Shouldn’t the SAE training process for a top k SAE with k = 1 find these vectors then?

Yes I would expect an optimal k=1 top-k SAE to find exactly that solution. Confused why k=20 top-k SAEs to so badly then.

If this is a crux then a quick way to prove this would be for me to write down encoder/decoder weights and throw them into a standard SAE code. I haven’t done this yet.

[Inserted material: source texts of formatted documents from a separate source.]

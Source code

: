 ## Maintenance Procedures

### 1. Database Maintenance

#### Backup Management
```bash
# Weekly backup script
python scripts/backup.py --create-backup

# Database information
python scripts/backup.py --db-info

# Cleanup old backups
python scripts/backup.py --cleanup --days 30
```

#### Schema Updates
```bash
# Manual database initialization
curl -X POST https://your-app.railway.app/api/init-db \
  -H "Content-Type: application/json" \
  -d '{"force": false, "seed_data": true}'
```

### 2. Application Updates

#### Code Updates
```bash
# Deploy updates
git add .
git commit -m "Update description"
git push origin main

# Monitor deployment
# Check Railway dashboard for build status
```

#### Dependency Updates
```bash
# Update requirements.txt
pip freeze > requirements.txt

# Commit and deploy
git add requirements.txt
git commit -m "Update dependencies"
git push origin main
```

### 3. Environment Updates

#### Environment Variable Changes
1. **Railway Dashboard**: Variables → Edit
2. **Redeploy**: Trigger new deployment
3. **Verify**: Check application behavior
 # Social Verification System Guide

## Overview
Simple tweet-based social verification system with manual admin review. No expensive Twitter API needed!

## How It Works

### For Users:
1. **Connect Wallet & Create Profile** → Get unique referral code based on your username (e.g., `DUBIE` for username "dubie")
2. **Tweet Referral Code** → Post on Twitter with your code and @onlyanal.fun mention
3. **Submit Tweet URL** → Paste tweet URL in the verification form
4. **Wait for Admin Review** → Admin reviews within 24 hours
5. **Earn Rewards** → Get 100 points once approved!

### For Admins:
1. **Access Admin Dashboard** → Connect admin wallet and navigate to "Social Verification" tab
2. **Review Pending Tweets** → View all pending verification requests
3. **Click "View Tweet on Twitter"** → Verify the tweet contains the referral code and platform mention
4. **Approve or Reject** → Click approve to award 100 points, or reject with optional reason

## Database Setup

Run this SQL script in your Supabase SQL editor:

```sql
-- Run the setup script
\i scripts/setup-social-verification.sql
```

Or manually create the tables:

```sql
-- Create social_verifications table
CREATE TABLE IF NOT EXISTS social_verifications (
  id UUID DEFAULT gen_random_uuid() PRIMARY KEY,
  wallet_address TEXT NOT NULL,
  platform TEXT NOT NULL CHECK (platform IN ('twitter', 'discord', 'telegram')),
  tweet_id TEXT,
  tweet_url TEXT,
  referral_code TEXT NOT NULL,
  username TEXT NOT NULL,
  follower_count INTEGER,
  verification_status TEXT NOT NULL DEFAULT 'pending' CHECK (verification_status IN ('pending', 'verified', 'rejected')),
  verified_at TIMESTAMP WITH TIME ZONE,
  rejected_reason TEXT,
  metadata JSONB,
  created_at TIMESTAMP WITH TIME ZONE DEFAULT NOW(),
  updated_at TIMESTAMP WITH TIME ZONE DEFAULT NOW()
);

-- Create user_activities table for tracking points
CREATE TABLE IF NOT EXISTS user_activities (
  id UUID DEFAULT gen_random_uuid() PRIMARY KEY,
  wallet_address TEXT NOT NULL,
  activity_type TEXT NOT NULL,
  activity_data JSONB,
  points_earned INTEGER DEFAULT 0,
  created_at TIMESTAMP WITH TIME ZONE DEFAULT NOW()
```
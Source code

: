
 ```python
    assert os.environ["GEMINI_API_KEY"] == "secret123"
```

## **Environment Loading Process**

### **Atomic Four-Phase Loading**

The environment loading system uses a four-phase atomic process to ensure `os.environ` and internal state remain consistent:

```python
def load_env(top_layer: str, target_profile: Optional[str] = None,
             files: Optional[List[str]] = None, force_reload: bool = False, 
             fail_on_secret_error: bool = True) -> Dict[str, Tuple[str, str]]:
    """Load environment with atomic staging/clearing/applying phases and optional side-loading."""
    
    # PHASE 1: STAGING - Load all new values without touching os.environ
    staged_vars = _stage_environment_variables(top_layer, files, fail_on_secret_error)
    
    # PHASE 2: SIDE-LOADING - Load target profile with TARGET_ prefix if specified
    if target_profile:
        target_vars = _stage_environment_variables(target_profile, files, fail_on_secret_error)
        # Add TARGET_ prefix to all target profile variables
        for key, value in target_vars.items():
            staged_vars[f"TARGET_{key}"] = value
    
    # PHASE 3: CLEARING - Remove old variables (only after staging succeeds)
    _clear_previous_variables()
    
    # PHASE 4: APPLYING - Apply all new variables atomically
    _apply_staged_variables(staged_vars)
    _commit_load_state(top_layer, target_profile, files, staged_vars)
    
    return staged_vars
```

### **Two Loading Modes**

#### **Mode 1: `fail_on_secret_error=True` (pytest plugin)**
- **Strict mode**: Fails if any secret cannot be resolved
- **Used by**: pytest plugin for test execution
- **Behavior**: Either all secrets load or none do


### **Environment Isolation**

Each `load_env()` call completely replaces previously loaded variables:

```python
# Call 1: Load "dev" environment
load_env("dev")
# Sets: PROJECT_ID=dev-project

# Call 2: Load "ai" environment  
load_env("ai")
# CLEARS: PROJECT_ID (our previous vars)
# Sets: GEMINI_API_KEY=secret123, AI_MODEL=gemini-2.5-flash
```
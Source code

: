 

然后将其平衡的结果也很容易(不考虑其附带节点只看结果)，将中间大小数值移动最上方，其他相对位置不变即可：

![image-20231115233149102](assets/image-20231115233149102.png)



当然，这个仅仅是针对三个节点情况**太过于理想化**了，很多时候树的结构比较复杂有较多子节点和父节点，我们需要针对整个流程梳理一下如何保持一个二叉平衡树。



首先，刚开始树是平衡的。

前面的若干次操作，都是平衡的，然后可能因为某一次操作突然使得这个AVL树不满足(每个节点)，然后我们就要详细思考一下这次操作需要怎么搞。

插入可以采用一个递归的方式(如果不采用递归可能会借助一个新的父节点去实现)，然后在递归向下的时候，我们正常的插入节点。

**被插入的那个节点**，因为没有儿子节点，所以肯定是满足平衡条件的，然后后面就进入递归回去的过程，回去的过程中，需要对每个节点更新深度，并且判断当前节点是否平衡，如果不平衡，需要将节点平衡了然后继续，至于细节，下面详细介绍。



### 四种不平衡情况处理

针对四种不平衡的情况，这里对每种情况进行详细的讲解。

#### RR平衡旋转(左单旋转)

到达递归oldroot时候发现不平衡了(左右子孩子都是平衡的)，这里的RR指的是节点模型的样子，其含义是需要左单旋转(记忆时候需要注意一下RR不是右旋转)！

- Josh Engels 7 Feb 2025 0:39 UTC
  5 points
  0
  Parent
  I just tried to replicate this on GPT-2 with expansion factor 4 (so total number of centroids = 768 * 4). I get that clustering recovers ~87% fraction of variance explained, while a k = 32 SAE gets more like 95% variance explained. I did the nonlinear version of finding nearest neighbors when using k means to give k means the biggest advantage possible, and did k-means clustering on points using the FAISS clustering library.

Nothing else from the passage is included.